- **TASK DESCRIPTION**: Begin at the top of the entries below and write out every line through the one containing "### 학습 노트 수정 아이콘", excluding pictures.

- **DATASET CONTENT**:
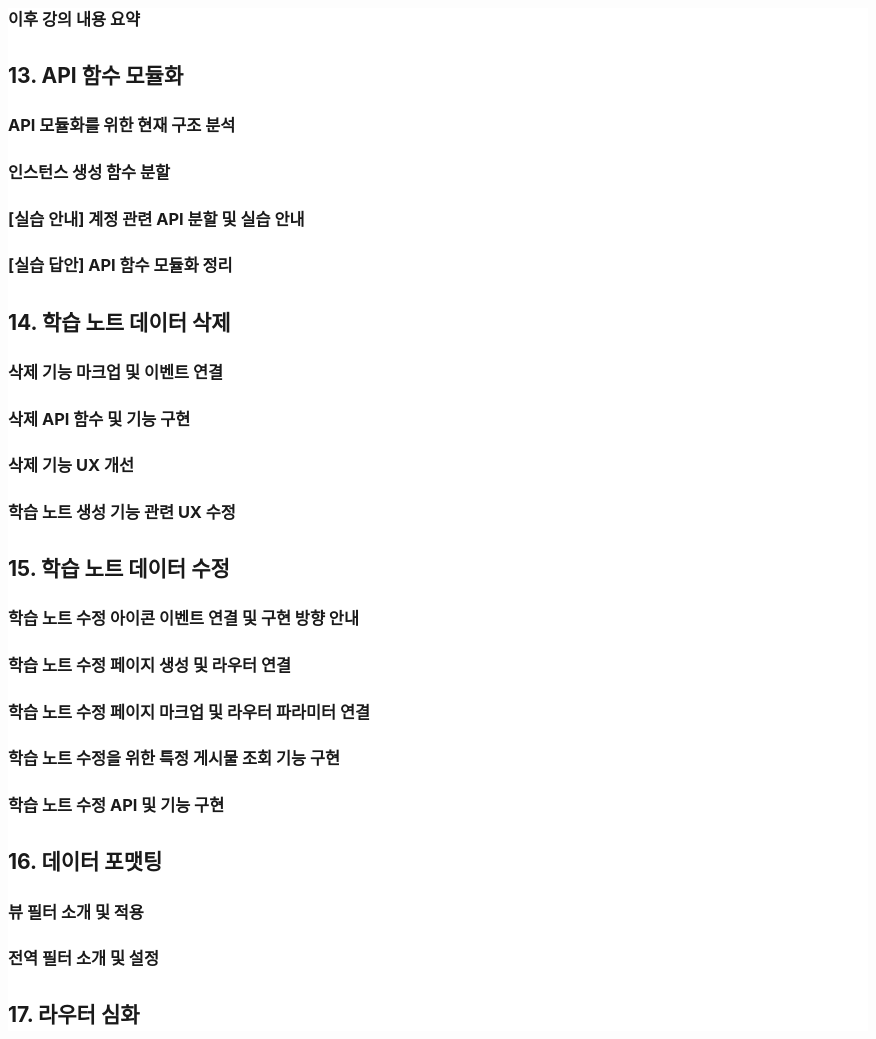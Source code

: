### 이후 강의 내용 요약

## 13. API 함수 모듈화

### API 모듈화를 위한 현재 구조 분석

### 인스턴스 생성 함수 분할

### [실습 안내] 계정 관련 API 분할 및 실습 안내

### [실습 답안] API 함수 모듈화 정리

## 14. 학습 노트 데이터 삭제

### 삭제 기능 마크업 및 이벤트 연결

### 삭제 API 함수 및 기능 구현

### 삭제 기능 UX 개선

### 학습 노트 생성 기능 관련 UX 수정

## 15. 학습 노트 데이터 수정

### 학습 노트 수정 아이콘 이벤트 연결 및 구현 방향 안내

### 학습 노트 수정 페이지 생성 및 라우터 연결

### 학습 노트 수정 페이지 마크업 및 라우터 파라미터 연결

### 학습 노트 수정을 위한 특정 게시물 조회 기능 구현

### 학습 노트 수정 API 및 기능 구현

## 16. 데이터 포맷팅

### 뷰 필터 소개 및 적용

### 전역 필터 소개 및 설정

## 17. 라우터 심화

- **ANSWER TO THIS EXERCISE**:
Source code

:### 이후 강의 내용 요약

## 13. API 함수 모듈화

### API 모듈화를 위한 현재 구조 분석

### 인스턴스 생성 함수 분할

### [실습 안내] 계정 관련 API 분할 및 실습 안내

### [실습 답안] API 함수 모듈화 정리

## 14. 학습 노트 데이터 삭제

### 삭제 기능 마크업 및 이벤트 연결

### 삭제 API 함수 및 기능 구현

### 삭제 기능 UX 개선

### 학습 노트 생성 기능 관련 UX 수정

## 15. 학습 노트 데이터 수정

### 학습 노트 수정 아이콘 이벤트 연결 및 구현 방향 안내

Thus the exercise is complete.